The first launch of the Space Shuttle (Columbia) occurred on 12 April 1981, exactly 20 years after the first manned space flight. There were two crewmembers: astronauts John W. Young (commander) and Robert L. Crippen (pilot), and at precisely 7 a.m. EST they lifted off from Pad A, Launch Complex 39, at the Kennedy Space Centre.

The primary mission objective of Columbia’s maiden flight was to perform a general check of the Space Shuttle’s system, accomplish a safe ascent into orbit and to return to Earth for a safe landing.During its two-day mission, Columbia reached an orbital altitude of 166 nautical miles (307 km). The 37-orbit, 1,074,567-mile (1,729,348 km)-long flight lasted a total of 2 days, 6 hours, 20 minutes and 53 seconds. 

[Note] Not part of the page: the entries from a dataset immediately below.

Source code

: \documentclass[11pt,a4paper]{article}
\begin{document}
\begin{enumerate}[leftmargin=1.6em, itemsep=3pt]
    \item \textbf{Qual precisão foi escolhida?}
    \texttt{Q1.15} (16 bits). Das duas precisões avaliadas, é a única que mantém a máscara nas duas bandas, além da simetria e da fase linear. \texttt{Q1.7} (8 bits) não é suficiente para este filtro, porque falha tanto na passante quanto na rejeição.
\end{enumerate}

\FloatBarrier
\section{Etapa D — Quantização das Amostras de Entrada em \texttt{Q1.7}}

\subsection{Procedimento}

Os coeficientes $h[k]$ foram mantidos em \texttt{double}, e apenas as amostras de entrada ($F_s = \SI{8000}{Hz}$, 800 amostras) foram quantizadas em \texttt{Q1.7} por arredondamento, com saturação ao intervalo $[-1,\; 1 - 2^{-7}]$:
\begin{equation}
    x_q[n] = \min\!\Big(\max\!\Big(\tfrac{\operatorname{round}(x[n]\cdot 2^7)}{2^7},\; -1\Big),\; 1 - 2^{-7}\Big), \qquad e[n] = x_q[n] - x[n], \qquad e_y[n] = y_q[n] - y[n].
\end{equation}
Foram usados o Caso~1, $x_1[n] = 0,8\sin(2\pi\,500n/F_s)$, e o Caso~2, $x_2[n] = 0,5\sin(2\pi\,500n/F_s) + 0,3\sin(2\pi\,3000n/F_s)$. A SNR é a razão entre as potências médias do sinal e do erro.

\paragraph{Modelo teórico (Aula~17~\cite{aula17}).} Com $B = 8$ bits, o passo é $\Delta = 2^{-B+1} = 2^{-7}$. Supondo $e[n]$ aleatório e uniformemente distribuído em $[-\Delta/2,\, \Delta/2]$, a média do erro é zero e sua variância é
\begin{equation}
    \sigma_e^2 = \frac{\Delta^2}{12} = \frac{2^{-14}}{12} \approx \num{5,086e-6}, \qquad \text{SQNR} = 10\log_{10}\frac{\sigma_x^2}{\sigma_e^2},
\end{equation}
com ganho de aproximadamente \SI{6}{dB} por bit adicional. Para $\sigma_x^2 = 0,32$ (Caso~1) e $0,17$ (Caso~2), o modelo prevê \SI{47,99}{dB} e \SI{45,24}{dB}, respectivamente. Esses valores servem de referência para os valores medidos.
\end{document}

I was barely six years old at the time, and that memory has never faded of the day I joined the rest of my classmates as we all crowed around the small TV in our school and watched history unfold (you can see that moment here). It inspired me then, and it inspires me now. That was the day I ran home to my mum and told her that when I grew up I wanted to be an astronaut and explore the stars. 

It is amazing how this one thing has affected my life so much, and with the recent NASA cutbacks and the final flight of the Space Shuttle program in April this year by Space shuttle Atlantis, has saddened me too. This one brave act and inspirational moment has been the fuel of a lifetime of curiosity of the world and universe around me.

I’m confident in saying that this one moment was not the sole inspiration behind my love of all things science. That, I believe, was always going to happen. That first Space Shuttle launch way back in 1981 was more along the lines of a good hard shove in the right direction. It showed me that those fantastic spaceships and strange worlds and galaxies that I read about in my books and watched on TV and in films were not as far away as I might think.